A Creative Forces Chairman Update

One of the programs that keeps us particularly busy at the National Endowment for the Arts is Creative Forces: NEA Military Healing Arts Network. This is our partnership with the Departments of Defense and Veterans Affairs that places creative arts therapies at the core of patient-centered care and increases access to therapeutic arts activities in local communities. 

As described in our March 28 announcement, we now have 11 clinical sites across the nation, have on-boarded a telehealth program to reach remote areas, are working with our partners to develop the community component of the initiative, and are gathering scientific research to begin charting next steps to fill the knowledge gaps about the intersections of the arts, military, and healing.

With all of this activity, I want to share some updates.
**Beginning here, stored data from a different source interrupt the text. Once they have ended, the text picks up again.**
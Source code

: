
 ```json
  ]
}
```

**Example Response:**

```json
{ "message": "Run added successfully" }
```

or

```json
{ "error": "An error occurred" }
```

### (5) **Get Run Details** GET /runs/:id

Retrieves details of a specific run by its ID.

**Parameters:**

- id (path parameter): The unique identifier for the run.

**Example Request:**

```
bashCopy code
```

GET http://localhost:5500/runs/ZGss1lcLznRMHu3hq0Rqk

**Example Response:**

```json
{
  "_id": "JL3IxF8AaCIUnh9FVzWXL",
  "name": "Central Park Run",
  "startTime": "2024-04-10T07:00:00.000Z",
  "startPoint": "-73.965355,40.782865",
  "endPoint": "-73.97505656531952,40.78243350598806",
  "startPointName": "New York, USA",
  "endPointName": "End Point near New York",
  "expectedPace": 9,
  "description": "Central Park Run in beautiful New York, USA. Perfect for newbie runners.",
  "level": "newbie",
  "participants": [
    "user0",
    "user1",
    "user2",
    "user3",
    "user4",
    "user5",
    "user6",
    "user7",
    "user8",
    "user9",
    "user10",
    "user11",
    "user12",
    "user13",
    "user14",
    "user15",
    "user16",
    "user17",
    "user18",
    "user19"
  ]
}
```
First, we are learning more about how transformational the program is for its participants. Service members have noted an increased ability to manage their pain. Their memory is more consistent, and they can better articulate how they feel and the painful episodes they may have experienced. Their family members and caregivers have also noted improved relationships with their loved ones, because of a more authentic and consistent way of communicating. And health administrators have noted that these arts programs are not only effective, but they have applauded their cost-effective and non-invasive nature.

With the community component of Creative Forces, we have an opportunity to support our service members, as well as veterans, by connecting the clinical creative arts therapy programs with arts programs in their local community. Community activities will also reach individuals who can benefit from participating in a community arts program, but have chosen not to receive clinical care. So, there will be more options for our service members and veterans and their families.
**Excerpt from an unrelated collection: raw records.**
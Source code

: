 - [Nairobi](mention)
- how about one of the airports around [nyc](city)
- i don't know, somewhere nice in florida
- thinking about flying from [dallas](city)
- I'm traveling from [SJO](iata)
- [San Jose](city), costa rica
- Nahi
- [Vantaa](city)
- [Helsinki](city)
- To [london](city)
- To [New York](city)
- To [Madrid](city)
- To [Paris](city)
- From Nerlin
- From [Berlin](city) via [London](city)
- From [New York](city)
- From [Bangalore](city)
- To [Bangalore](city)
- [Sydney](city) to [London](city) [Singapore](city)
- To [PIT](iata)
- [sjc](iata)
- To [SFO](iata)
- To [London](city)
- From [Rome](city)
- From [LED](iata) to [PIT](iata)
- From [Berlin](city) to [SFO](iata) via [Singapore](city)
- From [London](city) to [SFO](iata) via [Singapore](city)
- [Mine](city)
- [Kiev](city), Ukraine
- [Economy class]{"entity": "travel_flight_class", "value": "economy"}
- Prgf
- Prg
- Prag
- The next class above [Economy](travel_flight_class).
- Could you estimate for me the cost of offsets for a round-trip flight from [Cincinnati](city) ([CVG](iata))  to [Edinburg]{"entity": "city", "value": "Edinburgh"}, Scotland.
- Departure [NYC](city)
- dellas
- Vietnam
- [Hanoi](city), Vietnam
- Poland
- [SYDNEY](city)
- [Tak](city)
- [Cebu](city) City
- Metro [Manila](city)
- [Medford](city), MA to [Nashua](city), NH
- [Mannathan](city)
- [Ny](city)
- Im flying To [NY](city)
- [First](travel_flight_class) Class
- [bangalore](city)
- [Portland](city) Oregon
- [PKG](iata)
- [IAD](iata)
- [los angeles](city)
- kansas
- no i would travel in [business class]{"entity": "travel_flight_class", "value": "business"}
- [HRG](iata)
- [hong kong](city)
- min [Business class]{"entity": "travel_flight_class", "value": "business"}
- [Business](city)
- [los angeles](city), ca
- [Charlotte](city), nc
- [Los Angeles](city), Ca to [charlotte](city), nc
Then, beginning in June and continuing through the fall, the community sites will hold summits that bring together all of those locally who are interested in projects and programming that connect military populations with the arts. We’ve provided a handbook to the state arts agencies that are leading the charge on the summits on how best to engage with military institutions and individuals so the agencies and their arts partners can offer the most effective programs in the most accessible ways.
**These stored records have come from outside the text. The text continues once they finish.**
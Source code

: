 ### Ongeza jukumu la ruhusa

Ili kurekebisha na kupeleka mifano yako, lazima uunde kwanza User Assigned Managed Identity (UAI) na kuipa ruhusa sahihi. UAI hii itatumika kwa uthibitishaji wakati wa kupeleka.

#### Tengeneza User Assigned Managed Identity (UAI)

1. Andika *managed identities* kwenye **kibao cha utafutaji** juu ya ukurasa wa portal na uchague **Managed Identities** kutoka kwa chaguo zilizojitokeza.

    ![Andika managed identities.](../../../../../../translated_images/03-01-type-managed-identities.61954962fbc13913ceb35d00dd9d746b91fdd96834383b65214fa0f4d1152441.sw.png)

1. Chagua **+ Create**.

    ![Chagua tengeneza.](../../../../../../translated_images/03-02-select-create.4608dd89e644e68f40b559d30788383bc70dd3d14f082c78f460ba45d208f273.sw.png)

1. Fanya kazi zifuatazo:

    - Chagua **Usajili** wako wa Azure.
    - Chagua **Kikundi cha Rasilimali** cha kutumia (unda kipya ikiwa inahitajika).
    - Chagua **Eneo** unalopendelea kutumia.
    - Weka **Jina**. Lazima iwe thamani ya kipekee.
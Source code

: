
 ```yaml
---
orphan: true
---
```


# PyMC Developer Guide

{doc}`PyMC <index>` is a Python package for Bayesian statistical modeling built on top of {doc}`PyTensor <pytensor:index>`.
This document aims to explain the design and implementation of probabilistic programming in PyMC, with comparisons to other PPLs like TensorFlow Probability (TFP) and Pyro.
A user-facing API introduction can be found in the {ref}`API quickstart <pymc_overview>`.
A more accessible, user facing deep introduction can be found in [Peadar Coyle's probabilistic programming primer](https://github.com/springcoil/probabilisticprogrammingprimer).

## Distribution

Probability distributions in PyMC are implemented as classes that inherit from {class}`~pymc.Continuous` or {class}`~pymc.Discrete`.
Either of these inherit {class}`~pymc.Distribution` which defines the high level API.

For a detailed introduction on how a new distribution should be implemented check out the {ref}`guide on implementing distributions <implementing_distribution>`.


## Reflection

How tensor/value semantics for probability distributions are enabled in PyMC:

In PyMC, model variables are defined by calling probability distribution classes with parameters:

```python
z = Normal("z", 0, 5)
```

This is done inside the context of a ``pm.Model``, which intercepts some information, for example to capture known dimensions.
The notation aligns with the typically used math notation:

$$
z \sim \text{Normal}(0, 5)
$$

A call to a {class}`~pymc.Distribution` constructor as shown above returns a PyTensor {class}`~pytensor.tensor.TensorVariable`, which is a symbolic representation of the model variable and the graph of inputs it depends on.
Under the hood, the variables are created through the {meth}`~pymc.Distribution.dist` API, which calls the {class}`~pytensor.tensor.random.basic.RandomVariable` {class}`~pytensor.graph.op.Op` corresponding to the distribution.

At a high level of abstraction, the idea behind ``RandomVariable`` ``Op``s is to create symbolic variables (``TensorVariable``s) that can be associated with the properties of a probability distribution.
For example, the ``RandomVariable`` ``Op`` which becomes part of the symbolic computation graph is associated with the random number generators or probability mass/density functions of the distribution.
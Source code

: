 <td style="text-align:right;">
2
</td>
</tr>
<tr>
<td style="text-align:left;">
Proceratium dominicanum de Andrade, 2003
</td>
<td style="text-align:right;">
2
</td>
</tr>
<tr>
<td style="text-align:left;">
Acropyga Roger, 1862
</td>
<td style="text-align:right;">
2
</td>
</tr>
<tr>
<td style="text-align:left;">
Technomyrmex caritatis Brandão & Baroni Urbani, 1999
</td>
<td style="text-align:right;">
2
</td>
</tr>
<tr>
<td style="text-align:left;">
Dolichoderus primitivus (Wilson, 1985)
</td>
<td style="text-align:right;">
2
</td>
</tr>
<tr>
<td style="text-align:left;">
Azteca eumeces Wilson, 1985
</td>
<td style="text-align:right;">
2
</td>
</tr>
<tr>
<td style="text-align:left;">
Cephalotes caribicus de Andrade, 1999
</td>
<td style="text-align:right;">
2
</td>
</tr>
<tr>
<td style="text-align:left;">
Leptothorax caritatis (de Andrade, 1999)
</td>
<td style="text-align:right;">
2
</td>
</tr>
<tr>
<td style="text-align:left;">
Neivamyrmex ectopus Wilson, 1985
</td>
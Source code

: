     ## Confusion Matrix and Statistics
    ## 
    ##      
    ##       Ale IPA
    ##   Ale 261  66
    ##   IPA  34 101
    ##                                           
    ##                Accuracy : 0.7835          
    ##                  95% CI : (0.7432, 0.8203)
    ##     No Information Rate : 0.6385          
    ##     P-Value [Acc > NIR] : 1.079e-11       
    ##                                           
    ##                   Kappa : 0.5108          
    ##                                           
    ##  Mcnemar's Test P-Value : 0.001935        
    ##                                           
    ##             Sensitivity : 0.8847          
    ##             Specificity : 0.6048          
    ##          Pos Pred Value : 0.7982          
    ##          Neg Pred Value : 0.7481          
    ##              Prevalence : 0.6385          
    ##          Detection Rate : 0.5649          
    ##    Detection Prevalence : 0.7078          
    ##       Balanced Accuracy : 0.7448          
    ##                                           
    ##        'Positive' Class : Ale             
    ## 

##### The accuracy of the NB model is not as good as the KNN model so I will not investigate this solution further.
Capacity-building, the third prong of Creative Forces, is also advancing. The NEA has met with researchers to lay out the path forward in terms of which research goals to pursue; we are planning for a convening and report on the research agenda in September so stay tuned. In the meantime, here is the first research paper supported by Creative Forces that came out in February.

There are some wonderful Creative Forces stories on our blog, including Music Saved My Life: How Arts Therapy Helped a Master Sergeant Recover from the Wounds of War and a Spotlight on Creative Arts Therapies and Telehealth from Jill Sonke, the director of the Center for Arts in Medicine at the University of Florida in Gainesville.

Finally, we’ve created a shortened version of our Creative Forces video that is easy to share on social media. Take a look here

Through Creative Forces and all of our other NEA programs in 50 states and 16,000 communities, we see that the arts are not off in a corner by themselves, and that they’re not only available to some people and limited to others. We see the power of the arts. They can help us think outside the box, and allow us to forge innovative methods and solutions to persistent challenges – even when those challenges might initially appear to be completely unrelated to the arts. The arts and creativity can illuminate new ways of thinking and seeing that can lead to better, more useful approaches, both with military populations and more.